358385 ランダム
 HOME | DIARY | PROFILE 【フォローする】 【ログイン】

なかちゃん@那覇の日々のくすりばこ

最強チームの系譜

さて、バレーボールの世界では、3大大会と呼ばれている大会があります。それは①オリンピック、②世界選手権(①の2年後に実施)、③ワールドカップ(①の前年に開催)です。いずれも4年ごとに開催されています。オリンピックはいうまでもなく、世界選手権は参加国が最大であること、ワールドカップはオリンピックの出場権がかかった大会であることからこう呼ばれます。この3大大会をすべて制した国というのは、実は数えるほどしかありません。男子のロシア(旧ソ連)・ブラジル・アメリカ、女子のロシア(旧ソ連)・日本・中国・キューバの7ヶ国しかありません。しかしながら、この①~③を立て続けに制覇した国となると、男子ではロシア(旧ソ連)とアメリカ、女子は日本・中国・キューバの5ヶ国になってしまいます。ブラジル男子は来年のアテネ五輪に、3大大会連覇の王手をかけています。この5チームの共通点は、いずれのチームにも「世界№1」といわれる選手が複数存在していたこと、そして素晴らしい采配を行った「名監督」がいたことです。ここでは、この5チームを時代毎に追いかけ、最強チームの伝説をまとめてみたいと思っています。

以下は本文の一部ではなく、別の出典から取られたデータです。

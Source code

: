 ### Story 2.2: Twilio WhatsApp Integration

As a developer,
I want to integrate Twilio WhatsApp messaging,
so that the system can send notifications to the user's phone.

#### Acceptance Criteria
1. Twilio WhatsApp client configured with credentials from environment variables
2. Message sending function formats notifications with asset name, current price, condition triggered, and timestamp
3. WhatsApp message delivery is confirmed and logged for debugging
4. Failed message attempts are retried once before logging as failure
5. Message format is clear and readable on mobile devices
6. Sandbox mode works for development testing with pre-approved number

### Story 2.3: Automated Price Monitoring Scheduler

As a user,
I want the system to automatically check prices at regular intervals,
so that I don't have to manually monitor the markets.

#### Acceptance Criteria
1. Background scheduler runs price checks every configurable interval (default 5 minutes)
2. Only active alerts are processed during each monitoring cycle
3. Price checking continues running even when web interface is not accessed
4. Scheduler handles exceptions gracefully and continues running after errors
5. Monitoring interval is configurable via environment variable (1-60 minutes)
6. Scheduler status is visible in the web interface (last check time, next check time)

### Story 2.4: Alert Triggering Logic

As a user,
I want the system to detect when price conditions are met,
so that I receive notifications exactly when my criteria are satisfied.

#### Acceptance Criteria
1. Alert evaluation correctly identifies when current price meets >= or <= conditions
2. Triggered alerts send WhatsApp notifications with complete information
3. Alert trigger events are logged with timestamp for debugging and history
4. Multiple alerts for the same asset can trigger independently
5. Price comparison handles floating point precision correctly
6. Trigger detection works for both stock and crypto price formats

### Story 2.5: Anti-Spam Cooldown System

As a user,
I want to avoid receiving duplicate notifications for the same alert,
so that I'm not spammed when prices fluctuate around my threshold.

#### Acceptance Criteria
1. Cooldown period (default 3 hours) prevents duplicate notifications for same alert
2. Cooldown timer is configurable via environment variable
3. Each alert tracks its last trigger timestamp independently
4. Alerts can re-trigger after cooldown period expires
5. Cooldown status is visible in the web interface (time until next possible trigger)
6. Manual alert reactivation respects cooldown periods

①初の世界3冠達成!日本女子チーム(’74世界選手権、’76モントリオール五輪、’77ワールドカップ)
 世界のバレー界で最初の3大大会制覇を達成したのは、全日本女子チームだった。ミュンヘン五輪の後、一線級の衰えが著しく世代交代に失敗したソ連(当時)に対し、日本は日立・山田重雄監督の下、キャプテンに世界№1のセンタープレーヤー・飯田高子を据え、大型で攻撃的なチームを作ることに成功した。そして1974年、メキシコ・グアダラハラで行われた世界選手権に臨んだ。当時のレギュラーメンバーは、レフトに白井貴子-前田悦智子、センターに飯田と若手の矢野広美、ライトに日立のキャプテン・岡本真理子、そしてセッターには世界№1のセッターの呼び声が高かった松田紀子を据えていた。しかし大会直前に松田が右足首を骨折するという大アクシデントに見舞われてしまう。ところが、ピンチヒッターで起用された金坂克子が、松田に勝るとも劣らない素晴らしいトスワークを見せ、失セットがわずかに3という圧倒的強さを見せた。特に決勝で対戦したソ連にはストレート勝ち、試合時間わずか1時間足らずで勝利した。この大会では飯田がMVPに選ばれた。また、この大会の活躍で、白井と前田は名実ともに世界№1のエースアタッカーコンビと評されるようになった。五輪までの2年間、山田監督はソ連の全選手のスパイクとサーブのコースを克明にデータに残した。数万枚に及ぶデータを解析し、控え選手にソ連選手のプレーを覚えさせ、レギュラーチームと練習試合を行う徹底ぶりを見せた。そして迎えたモントリオール五輪本番。世界選手権を棒にふった松田も見事に復活した。この大会のレギュラーは、レフトに白井-岡本、センターに矢野-前田、セッター松田にライトは高柳昌子(現・アメリカ女子監督・吉田敏明氏夫人)で、控えに飯田がいるという豪華メンバーだった。前田のセンターへのコンバートには正直驚かされた。しかしそれは、国内№1の打点の高さを誇る前田の攻撃を最大限に生かす作戦だった。この大会で日本が見せた新戦法のハイライトは、白井の「ひかり攻撃」と前田の「稲妻おろし」だった。ひかりの由来は「超特急」。セッター松田が、9mのネット幅をいっぱいに使って、Bクイック並みの速いトスを白井に送り、それを彼女が打ちこなすというプレー。稲妻おろしは、高打点からの超鋭角スパイクの様から名づけられた。これらの武器を切り札に、本番では失セット0という圧倒的な強さを発揮。決勝のソ連戦では、第3セット、なんと15-2というスコアで、宿敵をこてんぱんにやっつけてしまった。翌年、日本開催のワールドカップでは、五輪メンバーから飯田・岡本が抜けたものの、白井・前田・松田の3人が世界トップの妙技を見せ、見事初の3冠達成を成し遂げる。ただ、日本が国際舞台で金メダルに輝いたのは、この’77ワールドカップが最後になっている。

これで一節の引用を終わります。